THE TASK:
Your answer should consist only of the records, copied exactly, with the images removed.

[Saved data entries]

*****

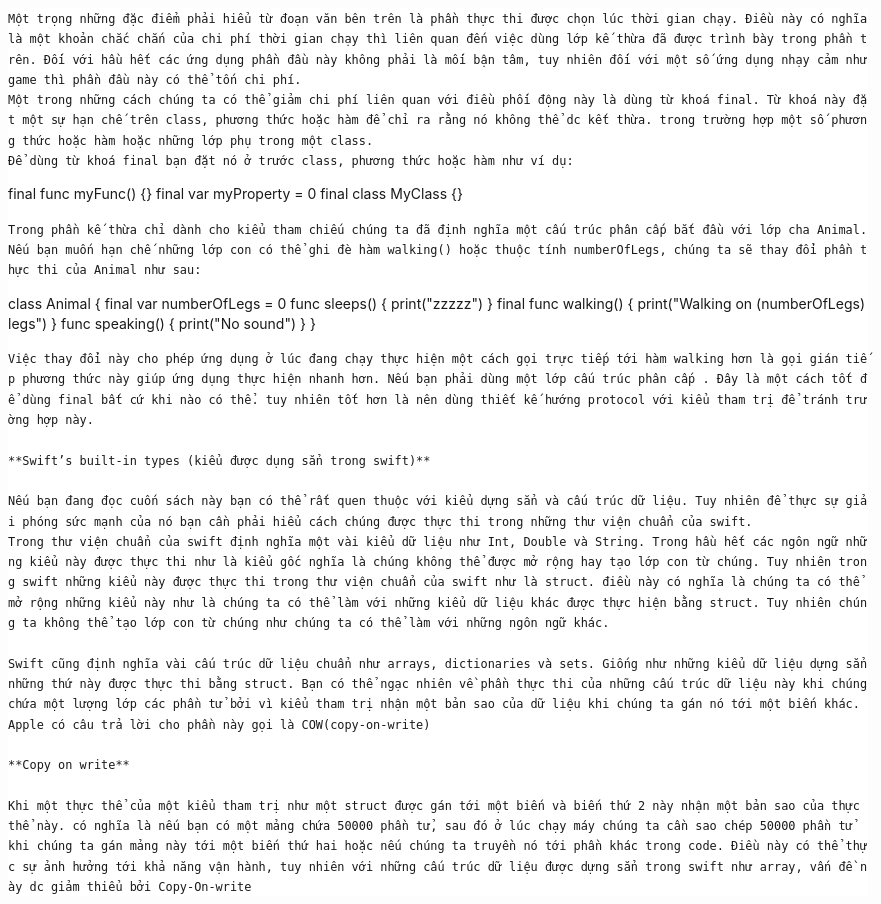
 ```
Một trọng những đặc điểm phải hiểu từ đoạn văn bên trên là phần thực thi được chọn lúc thời gian chạy. Điều này có nghĩa là một khoản chắc chắn của chi phí thời gian chạy thì liên quan đến việc dùng lớp kế thừa đã được trình bày trong phần trên. Đối với hầu hết các ứng dụng phần đầu này không phải là mối bận tâm, tuy nhiên đối với một số ứng dụng nhạy cảm như game thì phần đầu này có thể tốn chi phí.
Một trong những cách chúng ta có thể giảm chi phí liên quan với điều phối động này là dùng từ khoá final. Từ khoá này đặt một sự hạn chế trên class, phương thức hoặc hàm để chỉ ra rằng nó không thể dc kết thừa. trong trường hợp một số phương thức hoặc hàm hoặc những lớp phụ trong một class.
Để dùng từ khoá final bạn đặt nó ở trước class, phương thức hoặc hàm như ví dụ:
```
final func myFunc() {}
final var myProperty = 0
final class MyClass {}
```
Trong phần kế thừa chỉ dành cho kiểu tham chiếu chúng ta đã định nghĩa một cấu trúc phân cấp bắt đầu với lớp cha Animal. Nếu bạn muốn hạn chế những lớp con có thể ghi đè hàm walking() hoặc thuộc tính numberOfLegs, chúng ta sẽ thay đổi phần thực thi của Animal như sau:
```
class Animal {
     final var numberOfLegs = 0
     func sleeps() {
       print("zzzzz")
     }
     final func walking() {
       print("Walking on \(numberOfLegs) legs")
     }
     func speaking() {
       print("No sound")
     }
} 
```
Việc thay đổi này cho phép ứng dụng ở lúc đang chạy thực hiện một cách gọi trực tiếp tới hàm walking hơn là gọi gián tiếp phương thức này giúp ứng dụng thực hiện nhanh hơn. Nếu bạn phải dùng một lớp cấu trúc phân cấp . Đây là một cách tốt để dùng final bất cứ khi nào có thể. tuy nhiên tốt hơn là nên dùng thiết kế hướng protocol với kiểu tham trị để tránh trường hợp này.

**Swift’s built-in types (kiểu được dụng sẳn trong swift)**

Nếu bạn đang đọc cuốn sách này bạn có thể rất quen thuộc với kiểu dựng sẳn và cấu trúc dữ liệu. Tuy nhiên để thực sự giải phóng sức mạnh của nó bạn cần phải hiểu cách chúng được thực thi trong những thư viện chuẩn của swift.
Trong thư viện chuẩn của swift định nghĩa một vài kiểu dữ liệu như Int, Double và String. Trong hầu hết các ngôn ngữ những kiểu này được thực thi như là kiểu gốc nghĩa là chúng không thể được mở rộng hay tạo lớp con từ chúng. Tuy nhiên trong swift những kiểu này được thực thi trong thư viện chuẩn của swift như là struct. điều này có nghĩa là chúng ta có thể mở rộng những kiểu này như là chúng ta có thể làm với những kiểu dữ liệu khác được thực hiện bằng struct. Tuy nhiên chúng ta không thể tạo lớp con từ chúng như chúng ta có thể làm với những ngôn ngữ khác.

Swift cũng định nghĩa vài cấu trúc dữ liệu chuẩn như arrays, dictionaries và sets. Giống như những kiểu dữ liệu dựng sẳn những thứ này được thực thi bằng struct. Bạn có thể ngạc nhiên về phần thực thi của những cấu trúc dữ liệu này khi chúng chứa một lượng lớp các phần tử bởi vì kiểu tham trị nhận một bản sao của dữ liệu khi chúng ta gán nó tới một biến khác. Apple có câu trả lời cho phần này gọi là COW(copy-on-write)

**Copy on write**

Khi một thực thể của một kiểu tham trị như một struct được gán tới một biến và biến thứ 2 này nhận một bản sao của thực thể này. có nghĩa là nếu bạn có một mảng chứa 50000 phần tử, sau đó ở lúc chạy máy chúng ta cần sao chép 50000 phần tử  khi chúng ta gán mảng này tới một biến thứ hai hoặc nếu chúng ta truyền nó tới phần khác trong code. Điều này có thể thực sự ảnh hưởng tới khả năng vận hành, tuy nhiên với những cấu trúc dữ liệu được dựng sẳn trong swift như array, vấn đề này dc giảm thiểu bởi Copy-On-write

```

*****

SOLUTION BELOW:
 ```
Một trọng những đặc điểm phải hiểu từ đoạn văn bên trên là phần thực thi được chọn lúc thời gian chạy. Điều này có nghĩa là một khoản chắc chắn của chi phí thời gian chạy thì liên quan đến việc dùng lớp kế thừa đã được trình bày trong phần trên. Đối với hầu hết các ứng dụng phần đầu này không phải là mối bận tâm, tuy nhiên đối với một số ứng dụng nhạy cảm như game thì phần đầu này có thể tốn chi phí.
Một trong những cách chúng ta có thể giảm chi phí liên quan với điều phối động này là dùng từ khoá final. Từ khoá này đặt một sự hạn chế trên class, phương thức hoặc hàm để chỉ ra rằng nó không thể dc kết thừa. trong trường hợp một số phương thức hoặc hàm hoặc những lớp phụ trong một class.
Để dùng từ khoá final bạn đặt nó ở trước class, phương thức hoặc hàm như ví dụ:
```
final func myFunc() {}
final var myProperty = 0
final class MyClass {}
```
Trong phần kế thừa chỉ dành cho kiểu tham chiếu chúng ta đã định nghĩa một cấu trúc phân cấp bắt đầu với lớp cha Animal. Nếu bạn muốn hạn chế những lớp con có thể ghi đè hàm walking() hoặc thuộc tính numberOfLegs, chúng ta sẽ thay đổi phần thực thi của Animal như sau:
```
class Animal {
     final var numberOfLegs = 0
     func sleeps() {
       print("zzzzz")
     }
     final func walking() {
       print("Walking on \(numberOfLegs) legs")
     }
     func speaking() {
       print("No sound")
     }
} 
```
Việc thay đổi này cho phép ứng dụng ở lúc đang chạy thực hiện một cách gọi trực tiếp tới hàm walking hơn là gọi gián tiếp phương thức này giúp ứng dụng thực hiện nhanh hơn. Nếu bạn phải dùng một lớp cấu trúc phân cấp . Đây là một cách tốt để dùng final bất cứ khi nào có thể. tuy nhiên tốt hơn là nên dùng thiết kế hướng protocol với kiểu tham trị để tránh trường hợp này.

**Swift’s built-in types (kiểu được dụng sẳn trong swift)**

Nếu bạn đang đọc cuốn sách này bạn có thể rất quen thuộc với kiểu dựng sẳn và cấu trúc dữ liệu. Tuy nhiên để thực sự giải phóng sức mạnh của nó bạn cần phải hiểu cách chúng được thực thi trong những thư viện chuẩn của swift.
Trong thư viện chuẩn của swift định nghĩa một vài kiểu dữ liệu như Int, Double và String. Trong hầu hết các ngôn ngữ những kiểu này được thực thi như là kiểu gốc nghĩa là chúng không thể được mở rộng hay tạo lớp con từ chúng. Tuy nhiên trong swift những kiểu này được thực thi trong thư viện chuẩn của swift như là struct. điều này có nghĩa là chúng ta có thể mở rộng những kiểu này như là chúng ta có thể làm với những kiểu dữ liệu khác được thực hiện bằng struct. Tuy nhiên chúng ta không thể tạo lớp con từ chúng như chúng ta có thể làm với những ngôn ngữ khác.

Swift cũng định nghĩa vài cấu trúc dữ liệu chuẩn như arrays, dictionaries và sets. Giống như những kiểu dữ liệu dựng sẳn những thứ này được thực thi bằng struct. Bạn có thể ngạc nhiên về phần thực thi của những cấu trúc dữ liệu này khi chúng chứa một lượng lớp các phần tử bởi vì kiểu tham trị nhận một bản sao của dữ liệu khi chúng ta gán nó tới một biến khác. Apple có câu trả lời cho phần này gọi là COW(copy-on-write)

**Copy on write**

Khi một thực thể của một kiểu tham trị như một struct được gán tới một biến và biến thứ 2 này nhận một bản sao của thực thể này. có nghĩa là nếu bạn có một mảng chứa 50000 phần tử, sau đó ở lúc chạy máy chúng ta cần sao chép 50000 phần tử  khi chúng ta gán mảng này tới một biến thứ hai hoặc nếu chúng ta truyền nó tới phần khác trong code. Điều này có thể thực sự ảnh hưởng tới khả năng vận hành, tuy nhiên với những cấu trúc dữ liệu được dựng sẳn trong swift như array, vấn đề này dc giảm thiểu bởi Copy-On-write

```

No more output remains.